InstCombine: Fold negations of is_fpclass intrinsics
ClosedPublic

Authored by arsenm on Nov 16 2022, 9:36 PM.

Details

Summary

Can invert the result by inverting the test mask.

Diff Detail

Event Timeline

arsenm created this revision.Nov 16 2022, 9:36 PM
Herald added a project: Restricted Project. · View Herald TranscriptNov 16 2022, 9:36 PM
Herald added a subscriber: hiraditya. · View Herald Transcript
arsenm requested review of this revision.Nov 16 2022, 9:36 PM
Herald added a project: Restricted Project. · View Herald TranscriptNov 16 2022, 9:36 PM
Herald added a subscriber: wdng. · View Herald Transcript
sepavloff added inline comments.Nov 17 2022, 4:11 AM
llvm/lib/Transforms/InstCombine/InstCombineAndOrXor.cpp
3715–3717

It must work for IEEE numbers. But for non-IEEE it is possible that a value does not belong to any of the classes known to is_fpclass. For example, type x86_fp80 has so-called unsupported values. Do you think this transformation can be safely applied to such numbers also or it is better to limit it to IEEE numbers only?

arsenm added inline comments.Nov 17 2022, 7:44 AM
llvm/lib/Transforms/InstCombine/InstCombineAndOrXor.cpp
3715–3717

I don't know anything about x87. How is the intrinsic lowered for it?

Is it just these "pseudo-X" cases? I'd assume those are covered by the non-pseudo tests?

sepavloff accepted this revision.Nov 18 2022, 2:50 AM

LGTM.

llvm/lib/Transforms/InstCombine/InstCombineAndOrXor.cpp
3715–3717

Yes, these are pseudo numbers.
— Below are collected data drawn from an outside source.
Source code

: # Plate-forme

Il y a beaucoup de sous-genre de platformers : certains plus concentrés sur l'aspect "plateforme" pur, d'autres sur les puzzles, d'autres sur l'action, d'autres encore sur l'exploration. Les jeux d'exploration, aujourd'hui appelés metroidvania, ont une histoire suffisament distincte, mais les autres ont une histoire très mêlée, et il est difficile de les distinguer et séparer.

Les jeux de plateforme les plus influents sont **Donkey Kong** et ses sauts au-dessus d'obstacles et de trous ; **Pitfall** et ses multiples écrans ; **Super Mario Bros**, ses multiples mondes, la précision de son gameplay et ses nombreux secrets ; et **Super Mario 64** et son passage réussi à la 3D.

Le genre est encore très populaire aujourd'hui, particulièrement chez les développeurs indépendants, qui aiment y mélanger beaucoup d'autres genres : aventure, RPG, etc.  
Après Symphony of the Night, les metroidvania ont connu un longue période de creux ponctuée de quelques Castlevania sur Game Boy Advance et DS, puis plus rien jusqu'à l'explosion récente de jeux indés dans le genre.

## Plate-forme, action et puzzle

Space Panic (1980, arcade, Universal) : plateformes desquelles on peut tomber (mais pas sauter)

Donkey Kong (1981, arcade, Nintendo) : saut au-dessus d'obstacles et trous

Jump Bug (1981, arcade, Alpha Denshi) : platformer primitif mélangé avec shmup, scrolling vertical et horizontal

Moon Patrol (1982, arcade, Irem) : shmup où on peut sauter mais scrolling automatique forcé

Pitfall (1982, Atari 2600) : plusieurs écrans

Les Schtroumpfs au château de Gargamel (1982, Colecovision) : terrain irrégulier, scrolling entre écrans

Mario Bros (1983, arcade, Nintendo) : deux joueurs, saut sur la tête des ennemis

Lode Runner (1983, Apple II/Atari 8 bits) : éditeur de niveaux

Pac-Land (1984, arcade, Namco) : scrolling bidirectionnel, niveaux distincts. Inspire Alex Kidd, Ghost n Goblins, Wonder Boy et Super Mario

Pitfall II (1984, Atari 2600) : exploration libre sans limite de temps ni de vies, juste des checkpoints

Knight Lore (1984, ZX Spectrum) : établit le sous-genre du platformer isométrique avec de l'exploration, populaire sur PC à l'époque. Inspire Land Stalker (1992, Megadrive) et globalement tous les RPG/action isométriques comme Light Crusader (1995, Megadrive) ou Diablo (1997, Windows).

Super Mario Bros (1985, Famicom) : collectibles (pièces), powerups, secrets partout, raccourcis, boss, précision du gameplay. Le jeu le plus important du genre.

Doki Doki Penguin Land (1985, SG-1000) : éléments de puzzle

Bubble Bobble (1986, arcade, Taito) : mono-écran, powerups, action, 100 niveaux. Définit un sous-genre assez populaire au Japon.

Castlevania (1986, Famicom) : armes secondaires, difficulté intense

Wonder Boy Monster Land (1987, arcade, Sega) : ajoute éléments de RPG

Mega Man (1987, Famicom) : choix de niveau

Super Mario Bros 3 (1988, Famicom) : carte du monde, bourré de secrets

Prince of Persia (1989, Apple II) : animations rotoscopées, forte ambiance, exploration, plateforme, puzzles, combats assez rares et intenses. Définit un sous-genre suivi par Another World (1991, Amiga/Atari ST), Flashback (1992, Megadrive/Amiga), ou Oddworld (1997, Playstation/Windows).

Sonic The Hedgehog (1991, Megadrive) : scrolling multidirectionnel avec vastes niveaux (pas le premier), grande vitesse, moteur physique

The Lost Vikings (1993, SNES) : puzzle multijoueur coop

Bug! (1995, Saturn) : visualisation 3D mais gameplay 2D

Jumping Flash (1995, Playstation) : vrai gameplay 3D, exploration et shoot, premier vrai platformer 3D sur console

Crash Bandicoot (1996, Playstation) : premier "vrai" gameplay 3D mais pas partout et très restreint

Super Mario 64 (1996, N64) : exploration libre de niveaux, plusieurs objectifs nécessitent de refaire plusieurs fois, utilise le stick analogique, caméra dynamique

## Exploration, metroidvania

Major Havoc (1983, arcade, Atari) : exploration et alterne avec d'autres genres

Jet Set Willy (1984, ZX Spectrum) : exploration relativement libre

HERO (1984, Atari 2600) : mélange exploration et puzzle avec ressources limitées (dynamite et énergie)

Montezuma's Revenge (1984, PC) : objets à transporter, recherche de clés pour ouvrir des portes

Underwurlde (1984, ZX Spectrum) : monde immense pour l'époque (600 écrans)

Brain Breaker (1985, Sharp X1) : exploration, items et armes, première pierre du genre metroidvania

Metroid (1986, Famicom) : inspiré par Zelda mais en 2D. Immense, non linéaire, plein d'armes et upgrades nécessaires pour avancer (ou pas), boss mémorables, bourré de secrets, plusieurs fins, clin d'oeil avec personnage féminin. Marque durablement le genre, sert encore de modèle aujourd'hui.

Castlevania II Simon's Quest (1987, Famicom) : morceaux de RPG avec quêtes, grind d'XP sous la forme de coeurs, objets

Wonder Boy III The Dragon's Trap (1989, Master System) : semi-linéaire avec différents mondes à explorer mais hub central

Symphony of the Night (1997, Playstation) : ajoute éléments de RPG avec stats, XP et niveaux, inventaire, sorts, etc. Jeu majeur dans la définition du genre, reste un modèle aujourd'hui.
They are mapped to IEEE classes in more complex way, for example glibc recognizes pseudo-infinity as a NaN, and pseudo-denormals as normals.
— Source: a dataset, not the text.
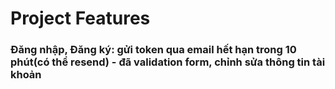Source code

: # Project Features
 ### Đăng nhập, Đăng ký: gửi token qua email hết hạn trong 10 phút(có thể resend) - đã validation form, chỉnh sửa thông tin tài khoản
Nevertheless any such number is mapped to one of IEEE classes and this optimization must work no matter how the mapping is realized.

This revision is now accepted and ready to land.Nov 18 2022, 2:50 AM
jcranmer-intel added inline comments.Dec 2 2022, 2:11 PM
llvm/lib/Transforms/InstCombine/InstCombineAndOrXor.cpp
3715–3717

From what I can tell, all of the non-standard values for x86_fp80 are mapped to returns true iff is_fpclass checks for both sNaN and qNaN, but not solely one.

I think ~is_fpclass(x, mask) => is_fpclass(x, ~mask) is a valid transformation even for x86_fp80, even with this weird quirk.